ACTIVITY. Once the line with "JSDoc-style comments that" is found in the entries below, print it and each following line exactly, stopping after the line with "## Makefile"; print nothing else.

RECORDS PROVIDED.
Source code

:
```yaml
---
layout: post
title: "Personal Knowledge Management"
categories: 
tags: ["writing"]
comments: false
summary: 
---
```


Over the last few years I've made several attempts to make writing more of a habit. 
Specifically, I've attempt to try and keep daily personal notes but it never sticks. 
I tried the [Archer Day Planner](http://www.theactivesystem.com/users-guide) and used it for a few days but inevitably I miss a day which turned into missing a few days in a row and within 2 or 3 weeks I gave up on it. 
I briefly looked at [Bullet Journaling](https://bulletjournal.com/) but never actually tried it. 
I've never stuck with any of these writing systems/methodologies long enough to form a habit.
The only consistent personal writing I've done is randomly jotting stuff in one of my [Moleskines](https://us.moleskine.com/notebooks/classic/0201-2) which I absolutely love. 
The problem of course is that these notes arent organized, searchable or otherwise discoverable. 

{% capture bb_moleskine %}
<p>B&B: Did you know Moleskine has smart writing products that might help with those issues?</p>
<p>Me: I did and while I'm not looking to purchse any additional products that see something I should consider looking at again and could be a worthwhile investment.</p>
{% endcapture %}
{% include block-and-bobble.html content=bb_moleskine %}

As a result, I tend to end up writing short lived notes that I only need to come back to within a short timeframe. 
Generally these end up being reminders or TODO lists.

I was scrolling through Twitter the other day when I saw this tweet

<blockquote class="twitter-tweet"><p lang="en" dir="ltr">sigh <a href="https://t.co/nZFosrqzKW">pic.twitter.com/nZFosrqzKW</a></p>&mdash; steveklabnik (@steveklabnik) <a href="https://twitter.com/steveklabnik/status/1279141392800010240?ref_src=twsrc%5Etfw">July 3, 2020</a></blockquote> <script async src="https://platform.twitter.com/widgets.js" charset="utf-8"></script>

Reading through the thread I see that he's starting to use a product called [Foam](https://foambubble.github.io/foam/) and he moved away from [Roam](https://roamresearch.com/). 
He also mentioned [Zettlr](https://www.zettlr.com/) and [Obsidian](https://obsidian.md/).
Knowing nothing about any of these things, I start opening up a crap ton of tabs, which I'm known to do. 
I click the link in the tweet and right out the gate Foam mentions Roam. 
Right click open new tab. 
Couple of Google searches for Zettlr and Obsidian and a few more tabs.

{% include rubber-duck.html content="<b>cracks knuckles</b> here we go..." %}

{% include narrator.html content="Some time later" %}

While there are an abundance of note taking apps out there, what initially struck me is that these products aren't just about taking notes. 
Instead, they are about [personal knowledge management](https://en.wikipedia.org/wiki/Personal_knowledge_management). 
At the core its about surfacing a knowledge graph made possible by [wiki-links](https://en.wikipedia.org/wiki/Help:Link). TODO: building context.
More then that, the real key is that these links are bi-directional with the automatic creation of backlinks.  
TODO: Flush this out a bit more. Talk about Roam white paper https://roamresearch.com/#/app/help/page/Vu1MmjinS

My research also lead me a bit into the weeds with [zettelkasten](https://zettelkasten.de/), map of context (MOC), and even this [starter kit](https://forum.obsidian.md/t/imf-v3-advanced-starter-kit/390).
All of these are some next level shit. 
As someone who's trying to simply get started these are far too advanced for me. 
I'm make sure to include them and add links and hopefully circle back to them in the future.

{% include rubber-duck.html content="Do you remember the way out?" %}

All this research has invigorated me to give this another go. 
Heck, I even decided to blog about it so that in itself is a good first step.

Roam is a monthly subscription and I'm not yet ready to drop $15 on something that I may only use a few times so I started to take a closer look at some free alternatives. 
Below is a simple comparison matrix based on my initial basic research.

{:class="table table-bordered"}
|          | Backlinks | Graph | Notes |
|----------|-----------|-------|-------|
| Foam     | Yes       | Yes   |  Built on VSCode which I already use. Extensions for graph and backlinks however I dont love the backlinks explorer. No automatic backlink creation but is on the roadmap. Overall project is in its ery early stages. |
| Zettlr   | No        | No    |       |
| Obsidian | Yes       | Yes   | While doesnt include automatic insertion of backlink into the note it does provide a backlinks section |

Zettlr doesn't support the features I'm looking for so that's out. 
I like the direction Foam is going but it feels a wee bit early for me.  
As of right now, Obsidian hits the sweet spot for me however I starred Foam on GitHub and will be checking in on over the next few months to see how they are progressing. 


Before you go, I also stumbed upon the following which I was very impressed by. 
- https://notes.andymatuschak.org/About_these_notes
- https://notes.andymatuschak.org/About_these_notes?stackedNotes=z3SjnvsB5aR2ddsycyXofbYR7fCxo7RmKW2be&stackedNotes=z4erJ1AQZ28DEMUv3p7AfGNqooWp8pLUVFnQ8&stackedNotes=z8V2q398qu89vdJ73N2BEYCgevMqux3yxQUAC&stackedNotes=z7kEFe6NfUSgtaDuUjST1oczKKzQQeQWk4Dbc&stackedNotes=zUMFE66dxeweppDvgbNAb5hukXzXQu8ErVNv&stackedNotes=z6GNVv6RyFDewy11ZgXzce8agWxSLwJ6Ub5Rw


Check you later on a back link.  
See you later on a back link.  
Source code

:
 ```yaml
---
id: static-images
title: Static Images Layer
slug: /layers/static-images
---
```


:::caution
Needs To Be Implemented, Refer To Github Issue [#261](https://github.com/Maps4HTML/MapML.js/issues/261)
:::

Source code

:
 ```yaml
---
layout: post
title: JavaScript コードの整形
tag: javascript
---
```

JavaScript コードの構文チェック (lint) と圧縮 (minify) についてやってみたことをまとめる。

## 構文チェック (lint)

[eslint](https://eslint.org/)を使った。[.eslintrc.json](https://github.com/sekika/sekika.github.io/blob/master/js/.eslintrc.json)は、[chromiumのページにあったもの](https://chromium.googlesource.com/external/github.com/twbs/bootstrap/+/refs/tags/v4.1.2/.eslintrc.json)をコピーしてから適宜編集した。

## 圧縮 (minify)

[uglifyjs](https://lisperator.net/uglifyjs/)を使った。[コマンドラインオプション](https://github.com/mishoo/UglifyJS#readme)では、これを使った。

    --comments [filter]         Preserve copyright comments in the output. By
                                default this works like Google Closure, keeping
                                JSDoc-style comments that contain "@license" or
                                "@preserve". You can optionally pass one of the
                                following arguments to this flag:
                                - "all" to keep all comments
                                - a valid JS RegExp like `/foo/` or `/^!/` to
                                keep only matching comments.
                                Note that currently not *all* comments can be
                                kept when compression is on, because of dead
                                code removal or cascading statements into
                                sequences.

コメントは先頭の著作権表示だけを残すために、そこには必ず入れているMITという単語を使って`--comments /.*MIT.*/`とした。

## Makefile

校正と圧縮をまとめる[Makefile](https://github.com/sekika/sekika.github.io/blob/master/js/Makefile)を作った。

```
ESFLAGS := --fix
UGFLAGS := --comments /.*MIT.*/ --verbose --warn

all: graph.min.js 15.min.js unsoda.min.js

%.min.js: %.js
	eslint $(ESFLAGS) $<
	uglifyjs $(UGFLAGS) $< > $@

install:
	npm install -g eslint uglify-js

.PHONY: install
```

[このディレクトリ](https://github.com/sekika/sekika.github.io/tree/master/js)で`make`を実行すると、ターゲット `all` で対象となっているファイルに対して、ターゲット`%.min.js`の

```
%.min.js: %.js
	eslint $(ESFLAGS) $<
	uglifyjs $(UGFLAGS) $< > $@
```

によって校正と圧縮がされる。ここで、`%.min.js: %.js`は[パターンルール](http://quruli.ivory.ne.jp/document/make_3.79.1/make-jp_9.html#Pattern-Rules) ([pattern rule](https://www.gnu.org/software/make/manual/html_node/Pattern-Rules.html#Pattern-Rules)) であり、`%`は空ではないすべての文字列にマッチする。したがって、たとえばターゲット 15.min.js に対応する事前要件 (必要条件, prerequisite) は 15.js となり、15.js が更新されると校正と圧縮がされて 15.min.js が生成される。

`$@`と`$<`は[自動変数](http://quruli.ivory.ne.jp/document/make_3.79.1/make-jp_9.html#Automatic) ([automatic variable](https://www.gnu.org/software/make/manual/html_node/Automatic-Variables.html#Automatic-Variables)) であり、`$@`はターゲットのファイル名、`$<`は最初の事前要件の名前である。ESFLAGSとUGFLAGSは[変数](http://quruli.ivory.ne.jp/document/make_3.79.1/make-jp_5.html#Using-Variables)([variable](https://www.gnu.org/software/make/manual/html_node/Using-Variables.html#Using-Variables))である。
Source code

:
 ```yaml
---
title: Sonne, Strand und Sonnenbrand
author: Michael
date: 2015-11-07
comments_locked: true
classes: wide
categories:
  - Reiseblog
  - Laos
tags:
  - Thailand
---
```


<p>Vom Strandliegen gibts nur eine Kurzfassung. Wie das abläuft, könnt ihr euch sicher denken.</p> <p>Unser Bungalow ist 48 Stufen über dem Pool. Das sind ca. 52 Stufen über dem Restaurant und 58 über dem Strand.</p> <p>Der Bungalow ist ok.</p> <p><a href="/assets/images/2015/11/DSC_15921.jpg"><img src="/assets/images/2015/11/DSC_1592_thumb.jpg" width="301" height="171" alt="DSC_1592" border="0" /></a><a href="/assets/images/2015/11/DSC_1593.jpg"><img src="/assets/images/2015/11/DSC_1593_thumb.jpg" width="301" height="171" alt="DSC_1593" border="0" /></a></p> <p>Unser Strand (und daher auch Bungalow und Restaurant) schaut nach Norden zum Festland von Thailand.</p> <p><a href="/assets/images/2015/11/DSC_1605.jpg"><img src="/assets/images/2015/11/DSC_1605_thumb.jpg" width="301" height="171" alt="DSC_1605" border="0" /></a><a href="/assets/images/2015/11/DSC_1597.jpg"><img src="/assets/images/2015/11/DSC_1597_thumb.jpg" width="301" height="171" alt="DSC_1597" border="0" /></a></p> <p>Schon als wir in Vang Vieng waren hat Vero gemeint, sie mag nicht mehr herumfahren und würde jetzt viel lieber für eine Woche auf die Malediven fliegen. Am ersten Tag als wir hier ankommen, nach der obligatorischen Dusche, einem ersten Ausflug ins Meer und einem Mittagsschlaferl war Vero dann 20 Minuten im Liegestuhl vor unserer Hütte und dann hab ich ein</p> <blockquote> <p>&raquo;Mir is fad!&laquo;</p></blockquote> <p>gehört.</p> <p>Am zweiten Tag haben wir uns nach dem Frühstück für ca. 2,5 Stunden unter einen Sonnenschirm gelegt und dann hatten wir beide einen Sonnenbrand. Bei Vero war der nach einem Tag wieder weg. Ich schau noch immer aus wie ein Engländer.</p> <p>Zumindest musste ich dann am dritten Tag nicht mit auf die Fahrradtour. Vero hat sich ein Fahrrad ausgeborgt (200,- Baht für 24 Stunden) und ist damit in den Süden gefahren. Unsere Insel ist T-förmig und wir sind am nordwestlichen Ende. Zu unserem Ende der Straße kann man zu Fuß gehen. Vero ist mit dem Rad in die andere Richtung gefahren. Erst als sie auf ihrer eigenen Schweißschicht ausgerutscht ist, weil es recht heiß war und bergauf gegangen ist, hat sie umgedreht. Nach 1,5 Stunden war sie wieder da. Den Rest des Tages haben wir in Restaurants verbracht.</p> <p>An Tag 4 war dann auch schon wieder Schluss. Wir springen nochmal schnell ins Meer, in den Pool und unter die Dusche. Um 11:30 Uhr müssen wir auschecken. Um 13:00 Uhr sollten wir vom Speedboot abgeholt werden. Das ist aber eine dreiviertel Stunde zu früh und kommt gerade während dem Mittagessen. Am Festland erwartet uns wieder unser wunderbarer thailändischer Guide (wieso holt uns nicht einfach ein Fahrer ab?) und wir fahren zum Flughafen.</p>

SOLUTION TO THE EXERCISE.
                                JSDoc-style comments that contain "@license" or
                                "@preserve". You can optionally pass one of the
                                following arguments to this flag:
                                - "all" to keep all comments
                                - a valid JS RegExp like `/foo/` or `/^!/` to
                                keep only matching comments.
                                Note that currently not *all* comments can be
                                kept when compression is on, because of dead
                                code removal or cascading statements into
                                sequences.

コメントは先頭の著作権表示だけを残すために、そこには必ず入れているMITという単語を使って`--comments /.*MIT.*/`とした。

## Makefile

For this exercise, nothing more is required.